*** Data section Section Begins ***

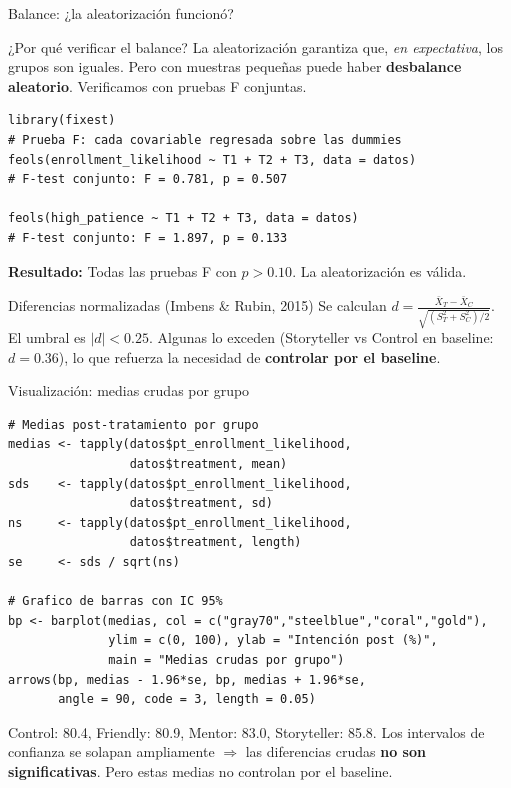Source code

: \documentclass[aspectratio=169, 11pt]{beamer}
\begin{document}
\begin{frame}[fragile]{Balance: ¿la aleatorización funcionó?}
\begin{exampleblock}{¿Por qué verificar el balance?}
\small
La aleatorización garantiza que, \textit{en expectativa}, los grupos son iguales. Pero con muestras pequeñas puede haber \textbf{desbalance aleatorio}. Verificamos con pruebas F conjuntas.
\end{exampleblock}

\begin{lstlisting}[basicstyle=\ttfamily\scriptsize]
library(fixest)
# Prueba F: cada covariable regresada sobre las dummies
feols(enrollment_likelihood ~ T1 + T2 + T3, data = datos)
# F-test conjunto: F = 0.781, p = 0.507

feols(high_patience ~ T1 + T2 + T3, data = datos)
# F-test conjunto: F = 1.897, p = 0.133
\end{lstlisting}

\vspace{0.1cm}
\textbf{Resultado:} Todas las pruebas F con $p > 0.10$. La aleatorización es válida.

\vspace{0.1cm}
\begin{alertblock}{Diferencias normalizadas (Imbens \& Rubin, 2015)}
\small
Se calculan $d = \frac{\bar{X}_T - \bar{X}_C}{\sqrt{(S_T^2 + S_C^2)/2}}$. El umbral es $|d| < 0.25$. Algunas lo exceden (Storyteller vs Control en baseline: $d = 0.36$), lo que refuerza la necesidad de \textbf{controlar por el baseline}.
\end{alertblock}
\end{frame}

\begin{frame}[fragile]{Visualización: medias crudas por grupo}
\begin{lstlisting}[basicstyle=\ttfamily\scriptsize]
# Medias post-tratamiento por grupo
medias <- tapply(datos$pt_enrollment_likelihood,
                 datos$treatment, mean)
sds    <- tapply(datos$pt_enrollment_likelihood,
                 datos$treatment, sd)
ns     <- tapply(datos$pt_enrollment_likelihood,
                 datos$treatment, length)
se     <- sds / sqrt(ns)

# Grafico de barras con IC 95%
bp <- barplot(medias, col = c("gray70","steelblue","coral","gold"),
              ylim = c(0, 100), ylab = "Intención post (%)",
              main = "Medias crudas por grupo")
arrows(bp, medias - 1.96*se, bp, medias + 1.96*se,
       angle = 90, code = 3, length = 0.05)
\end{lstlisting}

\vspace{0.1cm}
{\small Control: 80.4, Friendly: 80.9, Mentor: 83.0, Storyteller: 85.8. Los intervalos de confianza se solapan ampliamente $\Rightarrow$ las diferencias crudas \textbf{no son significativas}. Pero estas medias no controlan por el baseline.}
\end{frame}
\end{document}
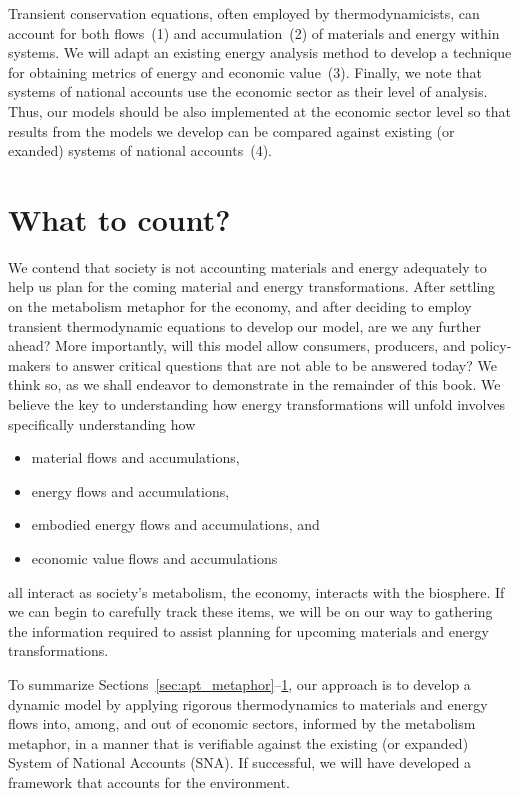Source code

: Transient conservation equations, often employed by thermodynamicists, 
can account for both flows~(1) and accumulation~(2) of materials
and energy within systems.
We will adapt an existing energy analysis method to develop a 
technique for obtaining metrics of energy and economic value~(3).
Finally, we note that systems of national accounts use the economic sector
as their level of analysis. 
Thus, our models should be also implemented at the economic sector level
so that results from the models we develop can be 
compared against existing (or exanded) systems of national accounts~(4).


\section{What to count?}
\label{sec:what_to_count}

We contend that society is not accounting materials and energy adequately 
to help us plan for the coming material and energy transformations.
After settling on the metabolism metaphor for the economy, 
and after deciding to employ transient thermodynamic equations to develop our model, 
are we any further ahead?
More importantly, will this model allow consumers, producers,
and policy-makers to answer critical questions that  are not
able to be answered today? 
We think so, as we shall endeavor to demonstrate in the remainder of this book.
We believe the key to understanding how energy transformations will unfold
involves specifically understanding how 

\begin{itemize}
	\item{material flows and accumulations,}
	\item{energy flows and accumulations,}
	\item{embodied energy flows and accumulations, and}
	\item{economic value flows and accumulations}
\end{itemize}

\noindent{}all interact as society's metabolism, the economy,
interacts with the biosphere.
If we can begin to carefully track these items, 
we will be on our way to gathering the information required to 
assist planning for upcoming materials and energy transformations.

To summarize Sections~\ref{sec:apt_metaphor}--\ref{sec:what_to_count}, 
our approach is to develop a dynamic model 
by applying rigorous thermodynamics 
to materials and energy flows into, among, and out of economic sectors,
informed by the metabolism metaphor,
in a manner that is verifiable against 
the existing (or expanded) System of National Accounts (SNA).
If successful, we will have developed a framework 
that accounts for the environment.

*** Data section Section Ends ***

Exercise objective> Retype each line above precisely, please. Skip anything that is a picture.

Result>
Source code

: \documentclass[aspectratio=169, 11pt]{beamer}
\begin{document}
\begin{frame}[fragile]{Balance: ¿la aleatorización funcionó?}
\begin{exampleblock}{¿Por qué verificar el balance?}
\small
La aleatorización garantiza que, \textit{en expectativa}, los grupos son iguales. Pero con muestras pequeñas puede haber \textbf{desbalance aleatorio}. Verificamos con pruebas F conjuntas.
\end{exampleblock}

\begin{lstlisting}[basicstyle=\ttfamily\scriptsize]
library(fixest)
# Prueba F: cada covariable regresada sobre las dummies
feols(enrollment_likelihood ~ T1 + T2 + T3, data = datos)
# F-test conjunto: F = 0.781, p = 0.507

feols(high_patience ~ T1 + T2 + T3, data = datos)
# F-test conjunto: F = 1.897, p = 0.133
\end{lstlisting}

\vspace{0.1cm}
\textbf{Resultado:} Todas las pruebas F con $p > 0.10$. La aleatorización es válida.

\vspace{0.1cm}
\begin{alertblock}{Diferencias normalizadas (Imbens \& Rubin, 2015)}
\small
Se calculan $d = \frac{\bar{X}_T - \bar{X}_C}{\sqrt{(S_T^2 + S_C^2)/2}}$. El umbral es $|d| < 0.25$. Algunas lo exceden (Storyteller vs Control en baseline: $d = 0.36$), lo que refuerza la necesidad de \textbf{controlar por el baseline}.
\end{alertblock}
\end{frame}

\begin{frame}[fragile]{Visualización: medias crudas por grupo}
\begin{lstlisting}[basicstyle=\ttfamily\scriptsize]
# Medias post-tratamiento por grupo
medias <- tapply(datos$pt_enrollment_likelihood,
                 datos$treatment, mean)
sds    <- tapply(datos$pt_enrollment_likelihood,
                 datos$treatment, sd)
ns     <- tapply(datos$pt_enrollment_likelihood,
                 datos$treatment, length)
se     <- sds / sqrt(ns)

# Grafico de barras con IC 95%
bp <- barplot(medias, col = c("gray70","steelblue","coral","gold"),
              ylim = c(0, 100), ylab = "Intención post (%)",
              main = "Medias crudas por grupo")
arrows(bp, medias - 1.96*se, bp, medias + 1.96*se,
       angle = 90, code = 3, length = 0.05)
\end{lstlisting}

\vspace{0.1cm}
{\small Control: 80.4, Friendly: 80.9, Mentor: 83.0, Storyteller: 85.8. Los intervalos de confianza se solapan ampliamente $\Rightarrow$ las diferencias crudas \textbf{no son significativas}. Pero estas medias no controlan por el baseline.}
\end{frame}
\end{document}
Source code

: Transient conservation equations, often employed by thermodynamicists, 
can account for both flows~(1) and accumulation~(2) of materials
and energy within systems.
We will adapt an existing energy analysis method to develop a 
technique for obtaining metrics of energy and economic value~(3).
Finally, we note that systems of national accounts use the economic sector
as their level of analysis. 
Thus, our models should be also implemented at the economic sector level
so that results from the models we develop can be 
compared against existing (or exanded) systems of national accounts~(4).


\section{What to count?}
\label{sec:what_to_count}

We contend that society is not accounting materials and energy adequately 
to help us plan for the coming material and energy transformations.
After settling on the metabolism metaphor for the economy, 
and after deciding to employ transient thermodynamic equations to develop our model, 
are we any further ahead?
More importantly, will this model allow consumers, producers,
and policy-makers to answer critical questions that  are not
able to be answered today? 
We think so, as we shall endeavor to demonstrate in the remainder of this book.
We believe the key to understanding how energy transformations will unfold
involves specifically understanding how 

\begin{itemize}
	\item{material flows and accumulations,}
	\item{energy flows and accumulations,}
	\item{embodied energy flows and accumulations, and}
	\item{economic value flows and accumulations}
\end{itemize}

\noindent{}all interact as society's metabolism, the economy,
interacts with the biosphere.
If we can begin to carefully track these items, 
we will be on our way to gathering the information required to 
assist planning for upcoming materials and energy transformations.

To summarize Sections~\ref{sec:apt_metaphor}--\ref{sec:what_to_count}, 
our approach is to develop a dynamic model 
by applying rigorous thermodynamics 
to materials and energy flows into, among, and out of economic sectors,
informed by the metabolism metaphor,
in a manner that is verifiable against 
the existing (or expanded) System of National Accounts (SNA).
If successful, we will have developed a framework 
that accounts for the environment.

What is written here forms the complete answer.